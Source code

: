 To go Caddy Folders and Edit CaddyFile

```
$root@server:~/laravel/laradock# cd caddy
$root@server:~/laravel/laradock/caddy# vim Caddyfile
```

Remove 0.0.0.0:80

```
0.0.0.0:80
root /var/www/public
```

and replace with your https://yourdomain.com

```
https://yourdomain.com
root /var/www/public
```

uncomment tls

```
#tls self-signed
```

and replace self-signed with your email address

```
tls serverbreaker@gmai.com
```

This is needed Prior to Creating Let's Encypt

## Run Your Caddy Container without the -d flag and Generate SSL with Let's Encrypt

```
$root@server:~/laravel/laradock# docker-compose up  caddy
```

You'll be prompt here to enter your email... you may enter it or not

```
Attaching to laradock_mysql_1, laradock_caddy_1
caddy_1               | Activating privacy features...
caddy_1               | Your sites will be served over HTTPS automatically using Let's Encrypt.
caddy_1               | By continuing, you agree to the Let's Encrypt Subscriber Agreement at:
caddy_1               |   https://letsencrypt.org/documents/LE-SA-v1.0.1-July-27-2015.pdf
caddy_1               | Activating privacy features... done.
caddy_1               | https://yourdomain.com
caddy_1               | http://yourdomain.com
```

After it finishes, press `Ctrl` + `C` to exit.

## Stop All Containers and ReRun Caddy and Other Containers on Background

###

ASSIGNMENT
In the material above, find each line that contains the word "yourdomain", and select it.

ANSWER TO THE PROBLEM
and replace with your https://yourdomain.com
https://yourdomain.com
caddy_1               | https://yourdomain.com
caddy_1               | http://yourdomain.com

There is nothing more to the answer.